**Task brief**
The answer must be every line from the listing that holds the string "tres".

**Dataset excerpts**

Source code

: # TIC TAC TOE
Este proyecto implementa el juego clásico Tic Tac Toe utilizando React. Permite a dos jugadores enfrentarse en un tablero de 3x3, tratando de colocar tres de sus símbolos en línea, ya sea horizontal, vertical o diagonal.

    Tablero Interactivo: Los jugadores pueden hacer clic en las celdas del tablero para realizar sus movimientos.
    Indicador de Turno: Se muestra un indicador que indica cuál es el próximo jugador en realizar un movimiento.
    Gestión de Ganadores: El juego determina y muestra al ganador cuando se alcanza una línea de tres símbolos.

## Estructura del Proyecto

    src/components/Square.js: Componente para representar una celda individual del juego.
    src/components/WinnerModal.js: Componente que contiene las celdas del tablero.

**Solution below**
Este proyecto implementa el juego clásico Tic Tac Toe utilizando React. Permite a dos jugadores enfrentarse en un tablero de 3x3, tratando de colocar tres de sus símbolos en línea, ya sea horizontal, vertical o diagonal.
    Gestión de Ganadores: El juego determina y muestra al ganador cuando se alcanza una línea de tres símbolos.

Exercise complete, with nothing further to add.